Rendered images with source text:
════════

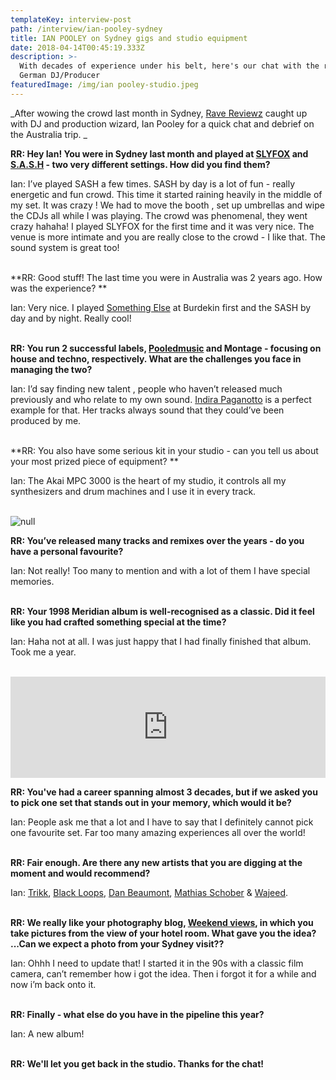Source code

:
 ```yaml
---
templateKey: interview-post
path: /interview/ian-pooley-sydney
title: IAN POOLEY on Sydney gigs and studio equipment
date: 2018-04-14T00:45:19.333Z
description: >-
  With decades of experience under his belt, here's our chat with the revered
  German DJ/Producer
featuredImage: /img/ian pooley-studio.jpeg
---
```

_After wowing the crowd last month in Sydney, [Rave Reviewz](https://magazine.ravereviewz.net) caught up with DJ and production wizard, Ian Pooley for a quick chat and debrief on the Australia trip. _

**RR: Hey Ian! You were in Sydney last month and played at [SLYFOX](https://www.facebook.com/slyfoxenmore/) and [S.A.S.H](https://www.facebook.com/sashsundays/) - two very different settings. How did you find them?**

Ian: I’ve played SASH a few times. SASH by day is a lot of fun - really energetic and fun crowd. This time it started raining heavily in the middle of my set. It was crazy ! We had to move the booth , set up umbrellas and wipe the CDJs all while I was playing. The crowd was phenomenal, they went crazy hahaha! I played SLYFOX for the first time and it was very nice. The venue is more intimate and you are really close to the crowd - I like that. The sound system is great too! 
<br><br>

**RR: Good stuff! The last time you were in Australia was 2 years ago. How was the experience? **

Ian: Very nice. I played [Something Else](https://ravereviewz.net.au/interview/alex-dimitr%C3%B6ff-something-else) at Burdekin first and the SASH by day and by night. Really cool!
<br><br>

**RR: You run 2 successful labels, [Pooledmusic](https://www.facebook.com/Pooledmusic) and Montage - focusing on house and techno, respectively. What are the challenges you face in managing the two?**

Ian: I’d say finding new talent , people who haven’t released much previously and who relate to my own sound. [Indira Paganotto](https://www.facebook.com/IndiraPaganotto/) is a perfect example for that. Her tracks always sound that they could’ve been produced by me.
<br><br>

**RR: You also have some serious kit in your studio - can you tell us about your most prized piece of equipment? **

Ian: The Akai MPC 3000 is the heart of my studio, it controls all my synthesizers and drum machines and I use it in every track.
<br><br>

![null](/img/ian-pooley.jpg)
<br>

**RR: You’ve released many tracks and remixes over the years - do you have a personal favourite?**

Ian: Not really! Too many to mention and with a lot of them I have special memories.
<br><br>

**RR: Your 1998 Meridian album is well-recognised as a classic. Did it feel like you had crafted something special at the time?**

Ian: Haha not at all. I was just happy that I had finally finished that album. Took me a year.
<br><br>

<iframe src="https://embed.beatport.com/?id=8052127&type=track" width="100%" height="162" frameborder="0" scrolling="no" style="max-width:600px;"></iframe>

**RR: You've had a career spanning almost 3 decades, but if we asked you to pick one set that stands out in your memory, which would it be?**

Ian: People ask me that a lot and I have to say that I definitely cannot pick one favourite set. Far too many amazing experiences all over the world!
<br><br>

**RR: Fair enough. Are there any new artists that you are digging at the moment and would recommend?**

Ian: [Trikk](https://www.facebook.com/musictrikk/), [Black Loops](https://www.facebook.com/blackloopsitaly/), [Dan Beaumont](https://www.facebook.com/danbeaumont.london/), [Mathias Schober](https://www.facebook.com/mathiasschober.showb/) & [Wajeed](https://www.facebook.com/waajeedmusic/).
<br><br>

**RR: We really like your photography blog, [Weekend views](http://weekendviews.tumblr.com/), in which you take pictures from the view of your hotel room. What gave you the idea? ...Can we expect a photo from your Sydney visit??**

Ian: Ohhh I need to update that! I started it in the 90s with a classic film camera, can’t remember how i got the idea. Then i forgot it for a while and now i’m back onto it.
<br><br>

**RR: Finally - what else do you have in the pipeline this year?**

Ian: A new album!
<br><br>

**RR: We'll let you get back in the studio. Thanks for the chat!**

════════

> [What this task involves]
All the lines above need to be repeated exactly, with no pictures carried over.

> [Task answer]
Source code

:
 ```yaml
---
templateKey: interview-post
path: /interview/ian-pooley-sydney
title: IAN POOLEY on Sydney gigs and studio equipment
date: 2018-04-14T00:45:19.333Z
description: >-
  With decades of experience under his belt, here's our chat with the revered
  German DJ/Producer
featuredImage: /img/ian pooley-studio.jpeg
---
```

_After wowing the crowd last month in Sydney, [Rave Reviewz](https://magazine.ravereviewz.net) caught up with DJ and production wizard, Ian Pooley for a quick chat and debrief on the Australia trip. _

**RR: Hey Ian! You were in Sydney last month and played at [SLYFOX](https://www.facebook.com/slyfoxenmore/) and [S.A.S.H](https://www.facebook.com/sashsundays/) - two very different settings. How did you find them?**

Ian: I’ve played SASH a few times. SASH by day is a lot of fun - really energetic and fun crowd. This time it started raining heavily in the middle of my set. It was crazy ! We had to move the booth , set up umbrellas and wipe the CDJs all while I was playing. The crowd was phenomenal, they went crazy hahaha! I played SLYFOX for the first time and it was very nice. The venue is more intimate and you are really close to the crowd - I like that. The sound system is great too! 
<br><br>

**RR: Good stuff! The last time you were in Australia was 2 years ago. How was the experience? **

Ian: Very nice. I played [Something Else](https://ravereviewz.net.au/interview/alex-dimitr%C3%B6ff-something-else) at Burdekin first and the SASH by day and by night. Really cool!
<br><br>

**RR: You run 2 successful labels, [Pooledmusic](https://www.facebook.com/Pooledmusic) and Montage - focusing on house and techno, respectively. What are the challenges you face in managing the two?**

Ian: I’d say finding new talent , people who haven’t released much previously and who relate to my own sound. [Indira Paganotto](https://www.facebook.com/IndiraPaganotto/) is a perfect example for that. Her tracks always sound that they could’ve been produced by me.
<br><br>

**RR: You also have some serious kit in your studio - can you tell us about your most prized piece of equipment? **

Ian: The Akai MPC 3000 is the heart of my studio, it controls all my synthesizers and drum machines and I use it in every track.
<br><br>

![null](/img/ian-pooley.jpg)
<br>

**RR: You’ve released many tracks and remixes over the years - do you have a personal favourite?**

Ian: Not really! Too many to mention and with a lot of them I have special memories.
<br><br>

**RR: Your 1998 Meridian album is well-recognised as a classic. Did it feel like you had crafted something special at the time?**

Ian: Haha not at all. I was just happy that I had finally finished that album. Took me a year.
<br><br>

<iframe src="https://embed.beatport.com/?id=8052127&type=track" width="100%" height="162" frameborder="0" scrolling="no" style="max-width:600px;"></iframe>

**RR: You've had a career spanning almost 3 decades, but if we asked you to pick one set that stands out in your memory, which would it be?**

Ian: People ask me that a lot and I have to say that I definitely cannot pick one favourite set. Far too many amazing experiences all over the world!
<br><br>

**RR: Fair enough. Are there any new artists that you are digging at the moment and would recommend?**

Ian: [Trikk](https://www.facebook.com/musictrikk/), [Black Loops](https://www.facebook.com/blackloopsitaly/), [Dan Beaumont](https://www.facebook.com/danbeaumont.london/), [Mathias Schober](https://www.facebook.com/mathiasschober.showb/) & [Wajeed](https://www.facebook.com/waajeedmusic/).
<br><br>

**RR: We really like your photography blog, [Weekend views](http://weekendviews.tumblr.com/), in which you take pictures from the view of your hotel room. What gave you the idea? ...Can we expect a photo from your Sydney visit??**

Ian: Ohhh I need to update that! I started it in the 90s with a classic film camera, can’t remember how i got the idea. Then i forgot it for a while and now i’m back onto it.
<br><br>

**RR: Finally - what else do you have in the pipeline this year?**

Ian: A new album!
<br><br>

**RR: We'll let you get back in the studio. Thanks for the chat!**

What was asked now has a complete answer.